Susanne: In this rapidly changing world, professionally, we need to be able to adapt swiftly. I had to change how I approached training. Priorities are different and technology is increasingly important.
Maggie: As a social worker in a general medicine and stroke ward, I worked with patients and families ensuring there was appropriate support at home or for the process of moving into residential care. I then joined the women’s social work team at the hospital supporting pregnant women and those experiencing family violence, grief or loss. Visitor restrictions meant more phone calls to families and less face to face.

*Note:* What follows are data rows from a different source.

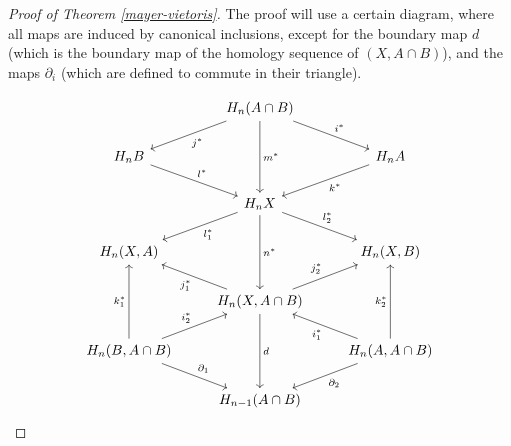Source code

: \begin{proof}[Proof of Theorem \ref{mayer-vietoris}]
The proof will use a certain diagram, where all maps are induced by canonical inclusions, except for the boundary map $d$ (which is the boundary map of the homology sequence of $(X,A\cap B)$), and the maps $\partial_i$ (which are defined to commute in their triangle).

\[\begin{tikzcd}
                                                                                  & H_n(A\cap B) \arrow[ld, "j^*"] \arrow[rd, "i^*"] \arrow[dd, "m^*"]       &                                                                                   \\
H_nB \arrow[rd, "l^*"]                                                            &                                                                          & H_nA \arrow[ld, "k^*"]                                                            \\
                                                                                  & H_n X \arrow[ld, "l_1^*"] \arrow[rd, "l_2^*"] \arrow[dd, "n^*"]          &                                                                                   \\
{H_n(X,A)}                                                                        &                                                                          & {H_n(X,B)}                                                                        \\
                                                                                  & {H_n(X,A\cap B)} \arrow[ru, "j_2^*"] \arrow[lu, "j_1^*"] \arrow[dd, "d"] &                                                                                   \\
{H_n(B,A\cap B)} \arrow[uu, "k_1^*"] \arrow[ru, "i_2^*"] \arrow[rd, "\partial_1"] &                                                                          & {H_n(A,A\cap B)} \arrow[uu, "k_2^*"] \arrow[lu, "i_1^*"] \arrow[ld, "\partial_2"] \\
                                                                                  & H_{n-1}(A\cap B)                                                         &                                                                                  
\end{tikzcd}\]


\end{proof}
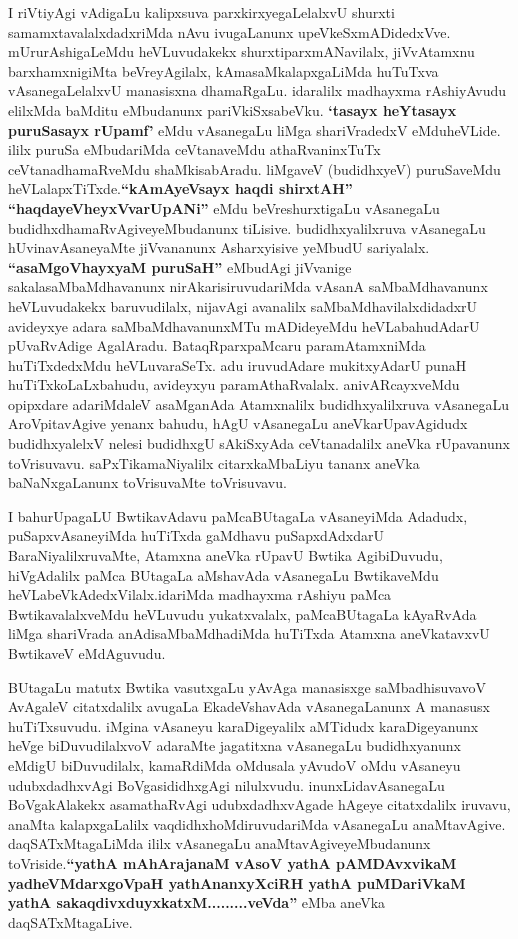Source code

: \begin{artha}
I riVtiyAgi vAdigaLu kalipxsuva parxkirxyegaLelalxvU shurxti
samamxtavalalxdadxriMda nAvu ivugaLanunx
upeVkeSxmADidedxVve. mUrurAshigaLeMdu heVLuvudakekx
 shurxtiparxmANavilalx, jiVvAtamxnu barxhamxnigiMta beVreyAgilalx,
kAmasaMkalapxgaLiMda  huTuTxva vAsanegaLelalxvU manasisxna dhamaRgaLu.
idaralilx madhayxma rAshiyAvudu elilxMda baMditu eMbudanunx
pariVkiSxsabeVku. \textbf{`tasayx heYtasayx puruSasayx rUpamf'} eMdu vAsanegaLu liMga shariVradedxV
eMduheVLide. ililx puruSa eMbudariMda ceVtanaveMdu athaRvaninxTuTx
ceVtanadhamaRveMdu shaMkisabAradu. liMgaveV (budidhxyeV) puruSaveMdu
heVLalapxTiTxde.\textbf{``kAmAyeV\s sayx haqdi shirxtAH'' ``haqdayeVheyxVvarUpANi''} eMdu  beVreshurxtigaLu
vAsanegaLu budidhxdhamaRvAgiveyeMbudanunx
tiLisive. budidhxyalilxruva vAsanegaLu hUvinavAsaneyaMte jiVvananunx
Asharxyisive yeMbudU sariyalalx. \textbf{``asaMgoVhayxyaM puruSaH''} eMbudAgi jiVvanige
sakalasaMbaMdhavanunx nirAkarisiruvudariMda vAsanA saMbaMdhavanunx
heVLuvudakekx baruvudilalx, nijavAgi avanalilx saMbaMdhavilalxdidadxrU
avideyxye adara saMbaMdhavanunxMTu mADideyeMdu heVLabahudAdarU
pUvaRvAdige AgalAradu. BataqRparxpaMcaru paramAtamxniMda
huTiTxdedxMdu heVLuvaraSeTx. adu iruvudAdare mukitxyAdarU punaH
huTiTxkoLaLxbahudu, avideyxyu paramAthaRvalalx. anivARcayxveMdu
opipxdare adariMdaleV asaMganAda Atamxnalilx budidhxyalilxruva
vAsanegaLu AroVpitavAgive yenanx bahudu, hAgU vAsanegaLu
aneVkarUpavAgidudx budidhxyalelxV nelesi budidhxgU sAkiSxyAda
ceVtanadalilx aneVka rUpavanunx toVrisuvavu. saPxTikamaNiyalilx
citarxkaMbaLiyu tananx aneVka baNaNxgaLanunx toVrisuvaMte toVrisuvavu.
\end{artha}

\begin{artha}
I bahurUpagaLU BwtikavAdavu paMcaBUtagaLa vAsaneyiMda Adadudx,
puSapxvAsaneyiMda huTiTxda gaMdhavu puSapxdAdxdarU
BaraNiyalilxruvaMte, Atamxna aneVka rUpavU Bwtika AgibiDuvudu,
hiVgAdalilx paMca BUtagaLa aMshavAda vAsanegaLu BwtikaveMdu
heVLabeVkAdedxVilalx.idariMda madhayxma rAshiyu paMca BwtikavalalxveMdu
heVLuvudu yukatxvalalx, paMcaBUtagaLa kAyaRvAda liMga  shariVrada
anAdisaMbaMdhadiMda huTiTxda Atamxna aneVkatavxvU BwtikaveV eMdAguvudu.
\end{artha}

\centerline{}

\begin{artha}
BUtagaLu matutx Bwtika vasutxgaLu yAvAga manasisxge saMbadhisuvavoV
AvAgaleV citatxdalilx avugaLa EkadeVshavAda vAsanegaLanunx A manasusx
huTiTxsuvudu. iMgina vAsaneyu karaDigeyalilx aMTidudx karaDigeyanunx
heVge biDuvudilalxvoV adaraMte jagatitxna vAsanegaLu budidhxyanunx
eMdigU biDuvudilalx, kamaRdiMda oMdusala yAvudoV oMdu vAsaneyu
udubxdadhxvAgi BoVgasididhxgAgi  nilulxvudu. inunxLidavAsanegaLu
BoVgakAlakekx asamathaRvAgi udubxdadhxvAgade hAgeye citatxdalilx
iruvavu, anaMta kalapxgaLalilx vaqdidhxhoMdiruvudariMda vAsanegaLu
anaMtavAgive. daqSATxMtagaLiMda ililx vAsanegaLu
anaMtavAgiveyeMbudanunx toVriside.\textbf{``yathA mAhArajanaM vAsoV yathA pAMDAvxvikaM yadheVMdarxgoVpaH yathAnanxyXciRH yathA puMDariVkaM yathA sakaqdivxduyxkatxM.........veVda''} eMba aneVka
daqSATxMtagaLive.
\end{artha}

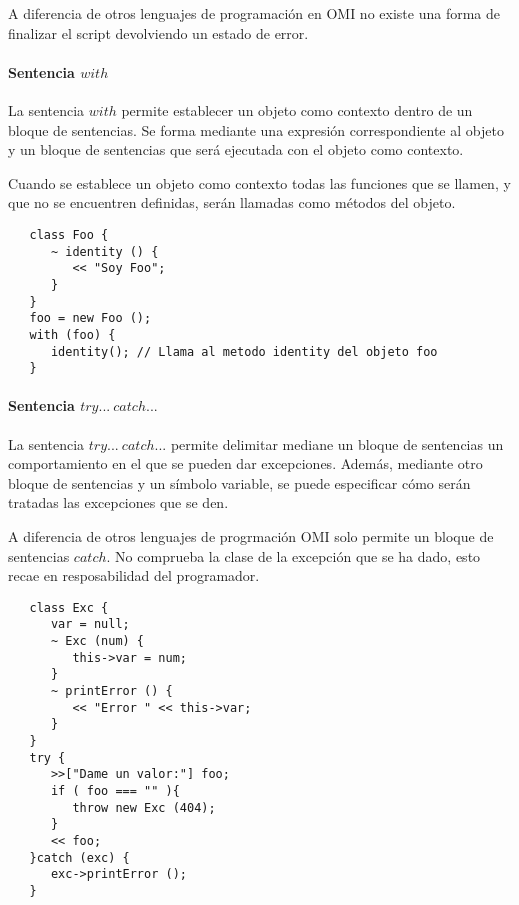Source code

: A diferencia de otros lenguajes de programación en OMI no existe una forma de finalizar el script 
devolviendo un estado de error.

\paragraph{Sentencia $with$} \label{sec:stmt_with}

La sentencia $with$ permite establecer un objeto como contexto dentro de un bloque de sentencias. Se forma mediante
una expresión correspondiente al objeto y un bloque de sentencias que será ejecutada con el objeto como contexto. 

Cuando se establece un objeto como contexto todas las funciones que se llamen, y que no se encuentren definidas, serán 
llamadas como métodos del objeto. \\

\begin{lstlisting}
   class Foo {
      ~ identity () {
         << "Soy Foo";
      } 
   }
   foo = new Foo ();
   with (foo) {
      identity(); // Llama al metodo identity del objeto foo
   }
\end{lstlisting}

\paragraph{Sentencia $try...\ catch...$} \label{sec:stmt_try}

La sentencia $try...\ catch...$ permite delimitar mediane un bloque de sentencias 
un comportamiento en el que se pueden dar excepciones. Además, mediante otro 
bloque de sentencias y un símbolo variable, se puede especificar cómo serán tratadas
las excepciones que se den.

A diferencia de otros lenguajes de progrmación OMI solo permite un bloque de 
sentencias $catch$. No comprueba la clase de la excepción que se ha dado, esto recae
en resposabilidad del programador. \\

\begin{lstlisting}
   class Exc {
      var = null;
      ~ Exc (num) {
         this->var = num;
      }
      ~ printError () {
         << "Error " << this->var;
      }
   }
   try {
      >>["Dame un valor:"] foo;
      if ( foo === "" ){
         throw new Exc (404);
      } 
      << foo;
   }catch (exc) {
      exc->printError ();
   }
\end{lstlisting}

Michele: Throughout Lockdown we were able to see pets in need and were allowed to vaccinate puppies and kittens. There were also referral eye cases and surgeries that couldn’t wait. With restricted client access, staff in full PPE collected the pet from our carpark. A telemedicine consultation followed before the animal was examined, a treatment plan formulated and the owner called to discuss. Drugs and food were left outside our door for clients to collect.
How can we pray for you?
Nigel: For health and protection for all those facing uncertainty and worry.
Susanne: For wisdom to see the right priorities and for peace.
Maggie: For families struggling with physical separation. For community organizations supporting for families.
Michele: For all within the Veterinary profession.